[Records from a dataset]

Segment Open

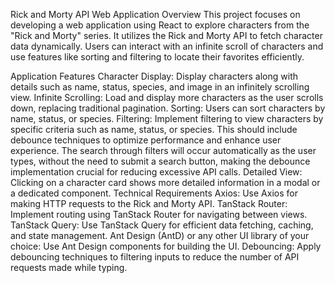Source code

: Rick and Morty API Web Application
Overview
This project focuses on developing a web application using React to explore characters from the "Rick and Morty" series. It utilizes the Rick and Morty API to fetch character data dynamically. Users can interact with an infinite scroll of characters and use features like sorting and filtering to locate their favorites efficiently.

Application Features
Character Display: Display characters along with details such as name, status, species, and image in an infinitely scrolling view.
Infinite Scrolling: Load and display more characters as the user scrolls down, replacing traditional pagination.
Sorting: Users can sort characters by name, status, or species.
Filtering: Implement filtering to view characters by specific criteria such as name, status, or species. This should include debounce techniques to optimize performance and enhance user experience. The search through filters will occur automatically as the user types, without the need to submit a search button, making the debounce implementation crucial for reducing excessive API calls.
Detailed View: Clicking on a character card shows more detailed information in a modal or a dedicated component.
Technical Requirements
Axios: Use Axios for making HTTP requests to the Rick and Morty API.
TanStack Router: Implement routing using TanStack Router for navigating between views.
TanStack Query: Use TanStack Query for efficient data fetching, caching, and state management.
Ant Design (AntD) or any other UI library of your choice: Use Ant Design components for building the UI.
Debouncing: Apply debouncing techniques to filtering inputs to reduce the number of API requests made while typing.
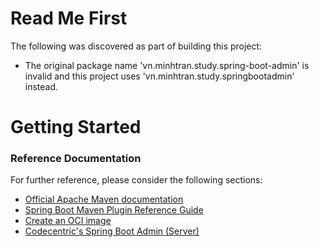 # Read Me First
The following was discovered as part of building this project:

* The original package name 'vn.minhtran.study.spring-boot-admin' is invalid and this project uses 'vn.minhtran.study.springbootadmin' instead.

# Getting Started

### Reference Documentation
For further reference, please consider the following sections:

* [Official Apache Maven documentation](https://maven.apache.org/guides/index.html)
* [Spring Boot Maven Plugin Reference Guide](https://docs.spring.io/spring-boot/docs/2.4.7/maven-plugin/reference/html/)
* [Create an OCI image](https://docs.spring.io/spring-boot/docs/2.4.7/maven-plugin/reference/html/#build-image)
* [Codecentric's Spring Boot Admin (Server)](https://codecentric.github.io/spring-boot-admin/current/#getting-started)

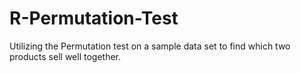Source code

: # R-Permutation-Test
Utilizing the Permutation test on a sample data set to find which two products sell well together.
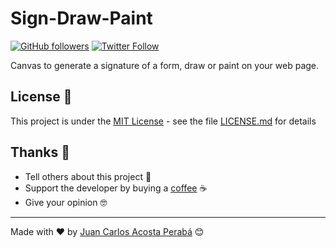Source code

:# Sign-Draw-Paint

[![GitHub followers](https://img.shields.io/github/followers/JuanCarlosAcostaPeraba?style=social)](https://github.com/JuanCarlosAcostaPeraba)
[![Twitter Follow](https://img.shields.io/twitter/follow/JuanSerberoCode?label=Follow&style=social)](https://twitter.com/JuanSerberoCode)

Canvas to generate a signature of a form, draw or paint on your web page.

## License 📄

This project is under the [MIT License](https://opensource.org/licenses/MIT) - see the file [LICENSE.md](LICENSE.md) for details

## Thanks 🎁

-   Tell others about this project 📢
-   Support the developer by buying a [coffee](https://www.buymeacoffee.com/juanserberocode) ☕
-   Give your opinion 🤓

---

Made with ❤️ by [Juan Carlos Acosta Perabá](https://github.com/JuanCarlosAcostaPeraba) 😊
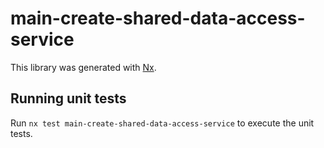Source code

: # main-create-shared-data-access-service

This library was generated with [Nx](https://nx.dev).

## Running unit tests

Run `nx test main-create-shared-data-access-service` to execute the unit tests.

Segment Closed
Segment Open

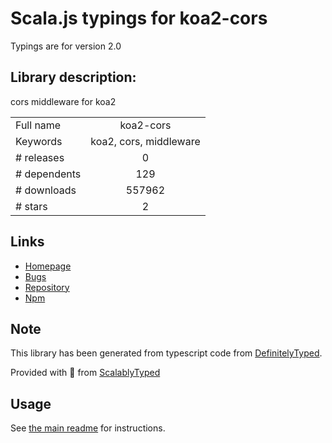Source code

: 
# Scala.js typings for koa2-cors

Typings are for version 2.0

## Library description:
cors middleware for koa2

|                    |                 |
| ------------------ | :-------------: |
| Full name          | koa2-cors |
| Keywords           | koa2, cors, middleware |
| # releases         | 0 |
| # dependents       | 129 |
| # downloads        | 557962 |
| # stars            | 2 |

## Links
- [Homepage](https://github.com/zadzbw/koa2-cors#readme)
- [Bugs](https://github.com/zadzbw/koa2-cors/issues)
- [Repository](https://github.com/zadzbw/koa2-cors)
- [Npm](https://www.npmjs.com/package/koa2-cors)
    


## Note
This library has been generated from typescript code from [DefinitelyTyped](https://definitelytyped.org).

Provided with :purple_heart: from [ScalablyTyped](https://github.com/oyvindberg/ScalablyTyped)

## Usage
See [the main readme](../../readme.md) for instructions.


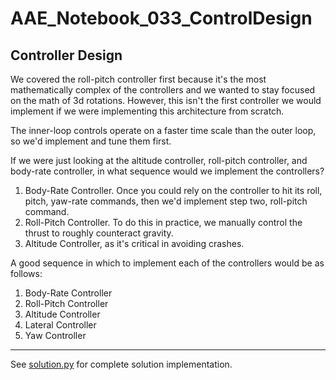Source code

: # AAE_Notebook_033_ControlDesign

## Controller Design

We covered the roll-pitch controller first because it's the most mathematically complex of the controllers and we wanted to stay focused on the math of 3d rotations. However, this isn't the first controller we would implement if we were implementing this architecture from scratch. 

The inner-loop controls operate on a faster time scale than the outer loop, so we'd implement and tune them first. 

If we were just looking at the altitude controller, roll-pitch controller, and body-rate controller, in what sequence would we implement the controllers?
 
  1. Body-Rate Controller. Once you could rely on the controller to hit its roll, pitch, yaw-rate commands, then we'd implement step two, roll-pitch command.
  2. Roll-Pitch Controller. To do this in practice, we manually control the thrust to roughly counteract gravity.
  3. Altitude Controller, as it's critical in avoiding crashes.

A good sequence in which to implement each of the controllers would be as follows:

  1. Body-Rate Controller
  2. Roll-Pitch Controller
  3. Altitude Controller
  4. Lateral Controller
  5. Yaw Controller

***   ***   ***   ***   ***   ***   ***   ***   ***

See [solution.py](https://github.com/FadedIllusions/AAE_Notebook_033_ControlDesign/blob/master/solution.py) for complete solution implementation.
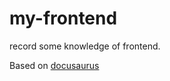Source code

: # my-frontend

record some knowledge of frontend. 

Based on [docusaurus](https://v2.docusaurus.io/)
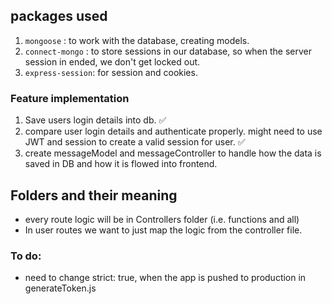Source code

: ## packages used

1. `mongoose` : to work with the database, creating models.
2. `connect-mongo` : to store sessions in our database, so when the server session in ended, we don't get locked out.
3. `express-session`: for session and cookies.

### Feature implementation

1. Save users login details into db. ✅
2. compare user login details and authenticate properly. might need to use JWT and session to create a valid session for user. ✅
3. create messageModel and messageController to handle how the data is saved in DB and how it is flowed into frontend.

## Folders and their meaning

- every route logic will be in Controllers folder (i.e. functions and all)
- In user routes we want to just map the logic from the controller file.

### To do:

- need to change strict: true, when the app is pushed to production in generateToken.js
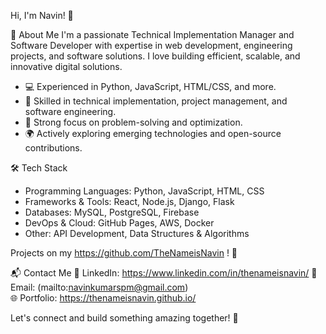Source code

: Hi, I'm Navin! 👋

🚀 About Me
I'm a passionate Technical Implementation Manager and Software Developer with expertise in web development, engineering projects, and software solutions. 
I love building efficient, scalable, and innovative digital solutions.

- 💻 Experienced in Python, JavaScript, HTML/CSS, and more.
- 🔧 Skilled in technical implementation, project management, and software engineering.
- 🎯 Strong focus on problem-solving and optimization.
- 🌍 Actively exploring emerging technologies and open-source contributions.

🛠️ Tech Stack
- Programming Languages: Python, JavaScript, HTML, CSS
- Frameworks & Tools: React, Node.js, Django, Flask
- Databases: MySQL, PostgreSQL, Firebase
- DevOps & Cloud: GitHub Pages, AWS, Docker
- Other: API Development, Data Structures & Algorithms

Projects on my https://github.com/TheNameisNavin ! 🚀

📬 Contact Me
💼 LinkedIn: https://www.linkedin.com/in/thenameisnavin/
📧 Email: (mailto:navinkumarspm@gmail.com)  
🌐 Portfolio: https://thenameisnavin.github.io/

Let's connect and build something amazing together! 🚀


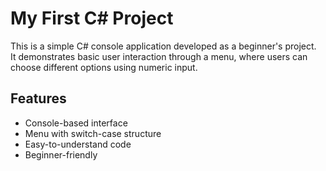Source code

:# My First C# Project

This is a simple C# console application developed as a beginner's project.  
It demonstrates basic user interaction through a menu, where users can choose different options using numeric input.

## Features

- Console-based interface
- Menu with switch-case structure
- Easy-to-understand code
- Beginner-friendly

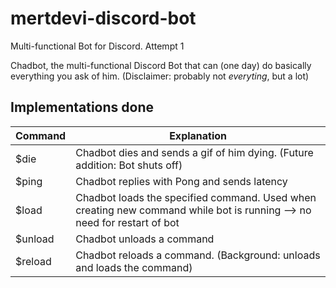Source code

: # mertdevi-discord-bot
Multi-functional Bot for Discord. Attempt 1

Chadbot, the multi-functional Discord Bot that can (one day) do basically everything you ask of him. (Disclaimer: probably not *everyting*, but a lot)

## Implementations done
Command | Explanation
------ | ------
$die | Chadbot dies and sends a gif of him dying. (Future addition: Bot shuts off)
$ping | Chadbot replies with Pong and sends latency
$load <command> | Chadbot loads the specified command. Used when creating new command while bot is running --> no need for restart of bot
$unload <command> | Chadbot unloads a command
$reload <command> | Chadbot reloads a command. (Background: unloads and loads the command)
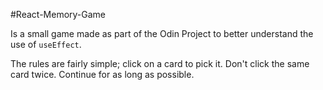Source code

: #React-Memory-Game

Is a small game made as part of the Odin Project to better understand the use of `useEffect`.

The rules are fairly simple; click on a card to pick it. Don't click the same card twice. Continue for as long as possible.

Segment Closed
Segment Open

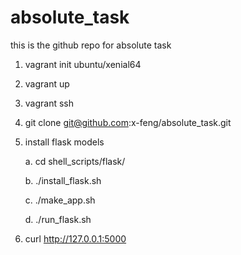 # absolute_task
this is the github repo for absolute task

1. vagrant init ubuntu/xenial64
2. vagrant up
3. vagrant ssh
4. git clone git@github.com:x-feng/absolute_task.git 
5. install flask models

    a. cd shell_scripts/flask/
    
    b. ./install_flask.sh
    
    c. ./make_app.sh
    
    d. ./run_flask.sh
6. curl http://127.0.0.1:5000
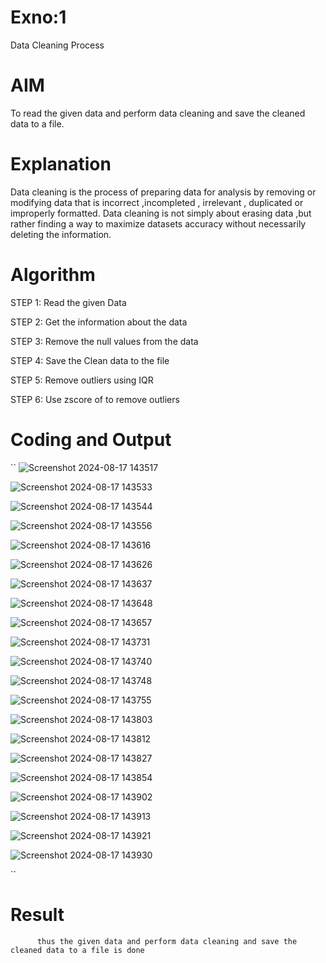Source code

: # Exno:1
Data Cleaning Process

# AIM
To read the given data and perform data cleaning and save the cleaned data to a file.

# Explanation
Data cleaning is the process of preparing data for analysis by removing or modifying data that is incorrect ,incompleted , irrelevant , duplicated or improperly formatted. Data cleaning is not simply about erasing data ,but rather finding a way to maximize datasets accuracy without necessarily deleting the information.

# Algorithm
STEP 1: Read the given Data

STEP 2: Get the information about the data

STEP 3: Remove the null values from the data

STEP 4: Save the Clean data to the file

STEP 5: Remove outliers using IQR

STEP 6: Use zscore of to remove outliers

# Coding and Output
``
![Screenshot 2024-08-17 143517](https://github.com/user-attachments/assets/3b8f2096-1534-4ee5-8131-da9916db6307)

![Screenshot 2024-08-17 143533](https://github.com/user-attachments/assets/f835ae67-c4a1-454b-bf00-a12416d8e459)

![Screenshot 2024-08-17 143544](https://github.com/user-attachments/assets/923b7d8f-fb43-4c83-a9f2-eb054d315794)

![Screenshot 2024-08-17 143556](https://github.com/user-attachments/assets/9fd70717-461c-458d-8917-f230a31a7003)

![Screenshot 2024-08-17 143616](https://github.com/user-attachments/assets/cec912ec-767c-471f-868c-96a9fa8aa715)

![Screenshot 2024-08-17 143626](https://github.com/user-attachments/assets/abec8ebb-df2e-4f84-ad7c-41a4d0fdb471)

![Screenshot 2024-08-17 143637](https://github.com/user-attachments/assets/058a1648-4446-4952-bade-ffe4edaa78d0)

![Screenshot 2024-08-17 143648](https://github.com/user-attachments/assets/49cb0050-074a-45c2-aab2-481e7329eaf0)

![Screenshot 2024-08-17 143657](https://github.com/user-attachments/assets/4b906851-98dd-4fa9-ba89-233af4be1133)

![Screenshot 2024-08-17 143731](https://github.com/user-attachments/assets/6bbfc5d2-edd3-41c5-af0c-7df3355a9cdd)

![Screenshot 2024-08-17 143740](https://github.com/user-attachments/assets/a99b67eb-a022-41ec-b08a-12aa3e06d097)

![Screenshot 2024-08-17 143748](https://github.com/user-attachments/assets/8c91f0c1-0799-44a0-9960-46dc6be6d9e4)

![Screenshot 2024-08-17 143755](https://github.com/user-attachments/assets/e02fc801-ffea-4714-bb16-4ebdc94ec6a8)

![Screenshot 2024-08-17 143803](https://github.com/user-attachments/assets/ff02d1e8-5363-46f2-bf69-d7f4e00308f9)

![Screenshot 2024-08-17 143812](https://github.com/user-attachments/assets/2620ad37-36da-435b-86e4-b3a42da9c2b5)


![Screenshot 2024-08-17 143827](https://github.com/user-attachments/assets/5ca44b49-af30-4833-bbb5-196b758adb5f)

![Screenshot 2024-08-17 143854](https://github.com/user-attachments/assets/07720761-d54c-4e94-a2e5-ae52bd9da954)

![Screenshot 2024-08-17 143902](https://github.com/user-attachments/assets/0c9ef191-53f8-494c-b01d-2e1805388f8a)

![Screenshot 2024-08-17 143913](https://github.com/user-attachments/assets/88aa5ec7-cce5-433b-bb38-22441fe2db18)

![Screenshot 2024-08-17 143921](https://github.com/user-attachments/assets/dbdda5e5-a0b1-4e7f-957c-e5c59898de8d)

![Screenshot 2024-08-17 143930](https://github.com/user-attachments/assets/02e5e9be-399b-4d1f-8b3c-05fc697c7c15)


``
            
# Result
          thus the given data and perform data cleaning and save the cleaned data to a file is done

Segment Closed

Show each line in the data where the string "solutions" appears.

I'm a passionate Technical Implementation Manager and Software Developer with expertise in web development, engineering projects, and software solutions. 
I love building efficient, scalable, and innovative digital solutions.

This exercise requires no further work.